Das ist seit Montag passiert:
Das israelische Militär attackiere weiter die Infrastruktur der Hamas und suche aktiv nach den Verstecken ihrer Führungsleute, erklärte Armeesprecher Jonathan Conricus am frühen Dienstagmorgen. So wurde bei einem Luftangriff der Chef des Schura-Rats der Hamas, Osama Mazini, getötet, wie die Armee zuvor bekanntgab. Dieser sei für die Gefangenen der Hamas verantwortlich gewesen und habe terroristische Aktivitäten gegen Israel geleitet. Der Schura-Rat wählt das Politbüro der Hamas, das die oberste Entscheidungsinstanz der im Gazastreifen herrschenden Organisation ist. Derweil bereitet sich das israelische Militär weiter auf eine mögliche Bodenoffensive in Gaza vor.

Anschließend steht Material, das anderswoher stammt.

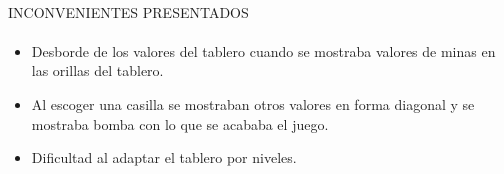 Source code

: \documentclass[../documentacion_buscaminas2013.tex]{subfiles}
\begin{document}
\paragraph{ }INCONVENIENTES PRESENTADOS

\paragraph{ }
\begin{itemize}
 \item Desborde de los valores del tablero cuando se mostraba valores de minas en las orillas del tablero.
 \item Al escoger una casilla se mostraban otros valores en forma diagonal y se mostraba bomba con lo que se acababa el juego.
 \item Dificultad al adaptar el tablero por niveles.

\end{itemize}



\clearpage
\end{document}
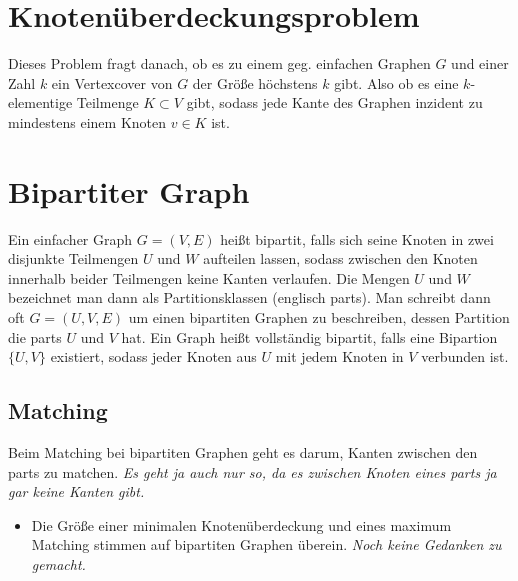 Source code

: \documentclass[paper=a4,10pt]{scrartcl}
\begin{document}
\section{Knotenüberdeckungsproblem}
Dieses Problem fragt danach, ob es zu einem geg. einfachen Graphen $G$ und einer Zahl $k$ ein Vertexcover von $G$ der Größe höchstens $k$ gibt. Also ob es eine $k$-elementige Teilmenge $K \subset V$ gibt, sodass jede Kante des Graphen inzident zu mindestens einem Knoten $v \in K$ ist.

\section{Bipartiter Graph}
Ein einfacher Graph $G=(V,E)$ heißt bipartit, falls sich seine Knoten in zwei disjunkte Teilmengen $U$ und $W$ aufteilen lassen, sodass zwischen den Knoten innerhalb beider Teilmengen keine Kanten verlaufen. Die Mengen $U$ und $W$ bezeichnet man dann als Partitionsklassen (englisch parts). Man schreibt dann oft $G = (U, V, E)$ um einen bipartiten Graphen zu beschreiben, dessen Partition die parts $U$ und $V$ hat.
Ein Graph heißt vollständig bipartit, falls eine Bipartion $\{ U, V\}$ existiert, sodass jeder Knoten aus $U$ mit jedem Knoten in $V$ verbunden ist.

\subsection{Matching}
Beim Matching bei bipartiten Graphen geht es darum, Kanten zwischen den parts zu matchen. \textit{Es geht ja auch nur so, da es zwischen Knoten eines parts ja gar keine Kanten gibt.}

\begin{itemize}
\item Die Größe einer minimalen Knotenüberdeckung und eines maximum Matching stimmen auf bipartiten Graphen überein. \textit{Noch keine Gedanken zu gemacht.}


\end{itemize}
\end{document}

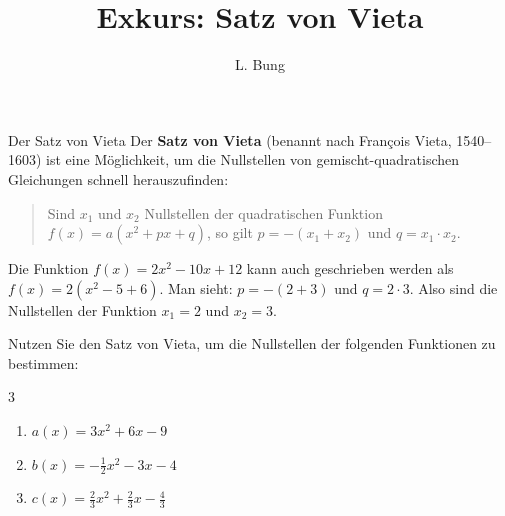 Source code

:\documentclass[11pt, a4paper, oneside]{article}
\begin{document}
	\author{L. Bung}
	\title{Exkurs: Satz von Vieta}
	\subject{Mathematik}
	\maketitle
	
	\begin{hint}{Der Satz von Vieta}
		Der \textbf{Satz von Vieta} (benannt nach Fran\c{c}ois Vieta, 1540--1603) ist eine Möglichkeit, um die Nullstellen von gemischt-quadratischen Gleichungen schnell herauszufinden:
		
		\begin{quote}
			Sind $x_1$ und $x_2$ Nullstellen der quadratischen Funktion $f(x) = a(x^2+px+q)$, so gilt $p = -(x_1 + x_2)$ und $q = x_1 \cdot x_2$.
		\end{quote}
		
		Die Funktion $f(x) = 2x^2-10x+12$ kann auch geschrieben werden als $f(x) = 2(x^2-5+6)$.
		Man sieht: $p = -(2+3)$ und $q = 2 \cdot 3$.
		Also sind die Nullstellen der Funktion $x_1 = 2$ und $x_2 = 3$.
	\end{hint}
	
	
	Nutzen Sie den Satz von Vieta, um die Nullstellen der folgenden Funktionen zu bestimmen:
	
	\begin{multicols}{3}
		\begin{enumerate}[label=\alph*)]
			\item $a(x) = 3x^2+6x-9$
			\item $b(x) = -\frac{1}{2}x^2-3x-4$
			\item $c(x) = \frac{2}{3}x^2+\frac{2}{3}x-\frac{4}{3}$
		\end{enumerate}
	\end{multicols}
	
	\checkered[11cm]
	
	\let\clearpage\relax
\end{document}
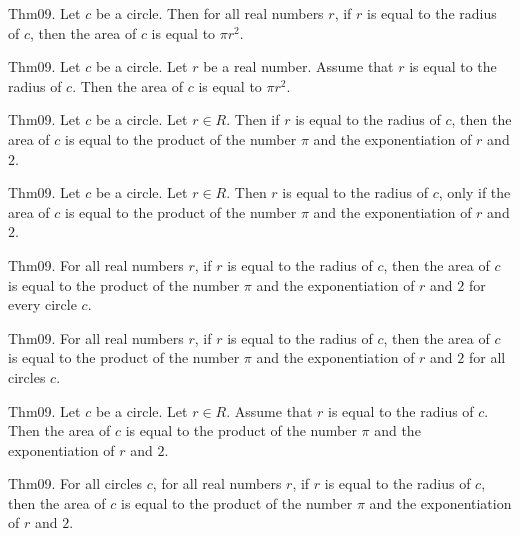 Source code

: \documentclass{article}
\begin{document}
Thm09. Let $c$ be a circle. Then for all real numbers $r$, if $r$ is equal to the radius of $c$, then the area of $c$ is equal to $\pi r ^ {2}$.

Thm09. Let $c$ be a circle. Let $r$ be a real number. Assume that $r$ is equal to the radius of $c$. Then the area of $c$ is equal to $\pi r ^ {2}$.

Thm09. Let $c$ be a circle. Let $r \in R$. Then if $r$ is equal to the radius of $c$, then the area of $c$ is equal to the product of the number \(\pi\) and the exponentiation of $r$ and $2$.

Thm09. Let $c$ be a circle. Let $r \in R$. Then $r$ is equal to the radius of $c$, only if the area of $c$ is equal to the product of the number \(\pi\) and the exponentiation of $r$ and $2$.

Thm09. For all real numbers $r$, if $r$ is equal to the radius of $c$, then the area of $c$ is equal to the product of the number \(\pi\) and the exponentiation of $r$ and $2$ for every circle $c$.

Thm09. For all real numbers $r$, if $r$ is equal to the radius of $c$, then the area of $c$ is equal to the product of the number \(\pi\) and the exponentiation of $r$ and $2$ for all circles $c$.

Thm09. Let $c$ be a circle. Let $r \in R$. Assume that $r$ is equal to the radius of $c$. Then the area of $c$ is equal to the product of the number \(\pi\) and the exponentiation of $r$ and $2$.

Thm09. For all circles $c$, for all real numbers $r$, if $r$ is equal to the radius of $c$, then the area of $c$ is equal to the product of the number \(\pi\) and the exponentiation of $r$ and $2$.
\end{document}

Israel will nach eigenen Angaben die im Gazastreifen herrschende Hamas zerstören, die bei dem Terrorangriff auf Israel mehr als 1400 Menschen getötet hat. Zudem wurden laut Armee nach neuesten Angaben mindestens 199 Personen in den Gazastreifen verschleppt. Ein Sprecher des militärischen Arms der Hamas teilte dagegen mit, dass zwischen 200 und 250 Menschen entführt worden sein sollen. 200 davon seien unter der Kontrolle der Hamas, die restlichen Geiseln unter der Kontrolle von weiteren militanten Fraktionen. Die Zahl der getöteten Palästinenser stieg nach Angaben aus dem Gazastreifen auf 2750.
Angesichts der Not Hunderttausender Flüchtlinge im Süden des Küstenstreifens hoffen Helfer auf eine Öffnung des ägyptischen Grenzübergangs Rafah für humanitäre Lieferungen. Es wäre der einzige Weg, um Hilfe in den von Israel abgeriegelten Küstenstreifen zu bringen. Rund 2000 Tonnen Güter standen dafür nach Angaben des Ägyptischen Roten Halbmonds am Montag bereit. Etwa 150 Lastwagen mit humanitären Hilfsgütern seien von Al Arish auf der ägyptischen Sinai-Halbinsel in Richtung des Grenzübergangs Rafah unterwegs, sagten Augenzeugen am frühen Dienstagmorgen der Deutschen Presse-Agentur.
Die Vereinten Nationen sind bereit, Hilfe über den Grenzübergang Rafah zu bringen. Auf der ägyptischen Sinai-Halbinsel sei ein Flugzeug mit Hilfsgütern der Weltgesundheitsorganisation WHO angekommen, teilte das UN-Nothilfebüro Ocha am Montag mit. Das Welternährungsprogramm WFP plane derweil, 225'000 Menschen in 19 Unterkünften der Vereinten Nationen im Gazastreifen zu versorgen. Die EU plant eine Luftbrücke für Hilfsorganisationen im Gazastreifen. Die Flüge sollen noch diese Woche starten und beispielsweise Medikamente nach Ägypten bringen, teilte die EU-Kommission mit. Von dort könnten die Hilfsgüter weiter in den Gaza-Streifen transportiert werden.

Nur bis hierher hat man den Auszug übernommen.